The brown-eyed girl and I went to Cary tonight so that she could go to Kohl’s — and I decided to go over to Best Buy.

I hate Best Buy, but there’s a lot of stuff in Best Buy that I like, so it’s fun to go now and again. Thankfully I’ve learned the appropriate glares and the correct intonation in my voice to “I’m just looking” that means “I AM JUST LOOKING” — so the salespeople don’t bother me (well, as long as I avoid the TV section where they hover like turkey vultures in the deep south on a hot, humid day).

I had a while tonight to look through every section in the store — the Cary Best Buy, unlike the Garner Best Buy now has an Apple section — which is good to know. It looks like Apple foisted some design on them, but it’s certainly very different than an Apple Store.

What I found most interesting was which sections were getting traffic and which ones were not. I’m sure some design psychologists might have a comment or two, but for me, I thought it was extraordinarily telling about which products are really the ones that are grabbing our interest.

The busiest section by far was the mobile phone section — which also includes the iPods and other digital audio players (although it’s all iPod traffic).

Coming behind in traffic was the mobile section was the Digital camera section — the side with the point and shoots — not the SLRs — although I think a SLR was in process of being purchased, I’m not sure.

Right behind that — Video Games. Lots of kids playing Guitar Hero.

Behind that — a two way observation tie 1) the computer section — mainly hardware and monitors, not so much browsing through the software.
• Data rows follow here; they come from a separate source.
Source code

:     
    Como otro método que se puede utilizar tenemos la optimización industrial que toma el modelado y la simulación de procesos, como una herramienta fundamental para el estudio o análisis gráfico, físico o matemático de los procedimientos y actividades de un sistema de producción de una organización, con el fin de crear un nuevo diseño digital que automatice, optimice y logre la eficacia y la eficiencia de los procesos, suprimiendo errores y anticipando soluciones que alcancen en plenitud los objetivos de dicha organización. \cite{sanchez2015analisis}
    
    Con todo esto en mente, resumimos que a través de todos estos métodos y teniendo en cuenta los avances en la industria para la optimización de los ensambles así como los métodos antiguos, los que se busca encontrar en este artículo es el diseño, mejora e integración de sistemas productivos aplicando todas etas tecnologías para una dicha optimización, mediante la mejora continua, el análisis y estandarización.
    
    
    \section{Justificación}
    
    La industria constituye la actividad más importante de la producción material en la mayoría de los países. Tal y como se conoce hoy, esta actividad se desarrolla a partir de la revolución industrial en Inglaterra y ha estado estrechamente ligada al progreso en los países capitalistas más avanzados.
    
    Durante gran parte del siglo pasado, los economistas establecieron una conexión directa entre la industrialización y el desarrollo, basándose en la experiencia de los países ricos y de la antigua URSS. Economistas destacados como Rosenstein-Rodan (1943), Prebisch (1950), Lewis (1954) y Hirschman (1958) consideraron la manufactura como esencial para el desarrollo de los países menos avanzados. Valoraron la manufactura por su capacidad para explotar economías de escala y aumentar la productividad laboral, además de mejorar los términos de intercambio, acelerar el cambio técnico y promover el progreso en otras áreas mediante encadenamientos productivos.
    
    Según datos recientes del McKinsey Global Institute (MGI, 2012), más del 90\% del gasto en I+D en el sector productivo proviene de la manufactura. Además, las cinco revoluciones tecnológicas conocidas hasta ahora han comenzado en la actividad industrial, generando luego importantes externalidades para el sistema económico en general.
The Apple computers were getting attention (the Apple display set up contributed to that — it’s a lot easier to “try” the Apple computers than most of the Emachines, HP’s and Sony’s — and whatever else they carry). 2) DVD movies — pretty good traffic there too.

There was also pretty good presence in the TV section — particularly the lower end LCD TVs. I had hoped more people would be browsing the 1080p TVs so that the prices would drop, but alas, most seemed to be comfortable with lower resolution HD. (not that I care — I still have a standard def Tube that won’t hasn’t died).

There were a few people in car audio, and an actual buying customer in GPS units.

There were two MAJOR ghost towns. Analog phones particularly. Even appliances had more traffic. The Analog phones had about the same traffic as the desks and chairs. (which I don’t even count as a Best Buy section — I’ve never seen anyone there).

The second Ghost Town — it had a few people, maybe 3 total. Audio CD’s.

People go to what interests them — and tonight it was mobile phones, digital cameras, video games… and NO analog phones and CD’s.